=== Section Start ===
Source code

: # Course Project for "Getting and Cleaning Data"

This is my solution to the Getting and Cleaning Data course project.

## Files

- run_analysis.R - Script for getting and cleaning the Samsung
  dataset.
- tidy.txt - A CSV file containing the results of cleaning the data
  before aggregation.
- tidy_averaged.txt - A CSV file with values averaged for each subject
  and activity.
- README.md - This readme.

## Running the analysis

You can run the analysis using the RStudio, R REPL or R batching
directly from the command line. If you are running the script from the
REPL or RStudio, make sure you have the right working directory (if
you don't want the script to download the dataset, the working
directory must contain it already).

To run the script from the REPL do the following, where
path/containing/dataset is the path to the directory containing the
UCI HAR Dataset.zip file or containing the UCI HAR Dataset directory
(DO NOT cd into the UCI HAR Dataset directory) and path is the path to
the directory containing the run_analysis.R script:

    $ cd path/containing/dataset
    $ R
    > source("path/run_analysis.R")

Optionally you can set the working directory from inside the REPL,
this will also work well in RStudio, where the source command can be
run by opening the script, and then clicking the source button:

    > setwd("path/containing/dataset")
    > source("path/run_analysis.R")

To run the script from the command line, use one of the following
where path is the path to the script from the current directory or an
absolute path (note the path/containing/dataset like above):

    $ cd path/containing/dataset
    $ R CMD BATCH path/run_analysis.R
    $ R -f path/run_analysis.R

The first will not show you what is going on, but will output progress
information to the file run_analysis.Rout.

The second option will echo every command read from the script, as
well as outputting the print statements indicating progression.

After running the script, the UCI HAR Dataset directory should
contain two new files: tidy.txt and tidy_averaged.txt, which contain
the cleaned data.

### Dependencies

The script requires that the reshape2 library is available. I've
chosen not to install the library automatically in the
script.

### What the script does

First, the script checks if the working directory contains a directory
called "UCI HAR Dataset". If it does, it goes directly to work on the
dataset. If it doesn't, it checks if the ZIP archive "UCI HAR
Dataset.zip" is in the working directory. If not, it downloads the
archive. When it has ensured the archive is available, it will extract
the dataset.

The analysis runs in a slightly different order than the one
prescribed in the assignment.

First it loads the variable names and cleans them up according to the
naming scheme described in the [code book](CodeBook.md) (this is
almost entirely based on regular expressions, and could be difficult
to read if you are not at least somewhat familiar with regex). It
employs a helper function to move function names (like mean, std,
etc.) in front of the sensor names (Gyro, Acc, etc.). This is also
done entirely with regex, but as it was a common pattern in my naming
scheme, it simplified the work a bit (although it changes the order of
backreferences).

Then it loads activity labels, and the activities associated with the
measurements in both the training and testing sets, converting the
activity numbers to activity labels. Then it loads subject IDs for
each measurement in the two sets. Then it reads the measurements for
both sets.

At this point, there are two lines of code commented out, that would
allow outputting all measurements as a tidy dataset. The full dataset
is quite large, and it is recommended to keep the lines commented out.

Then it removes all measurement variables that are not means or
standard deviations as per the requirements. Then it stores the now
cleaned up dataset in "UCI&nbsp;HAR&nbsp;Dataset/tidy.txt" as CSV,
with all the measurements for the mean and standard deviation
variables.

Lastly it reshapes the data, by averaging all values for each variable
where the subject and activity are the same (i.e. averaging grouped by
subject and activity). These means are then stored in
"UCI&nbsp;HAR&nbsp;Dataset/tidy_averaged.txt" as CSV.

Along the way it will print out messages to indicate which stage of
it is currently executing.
=== Section End ===
Check each line above for the word "available", and copy the lines where it appears.

The script requires that the reshape2 library is available. I've
archive. When it has ensured the archive is available, it will extract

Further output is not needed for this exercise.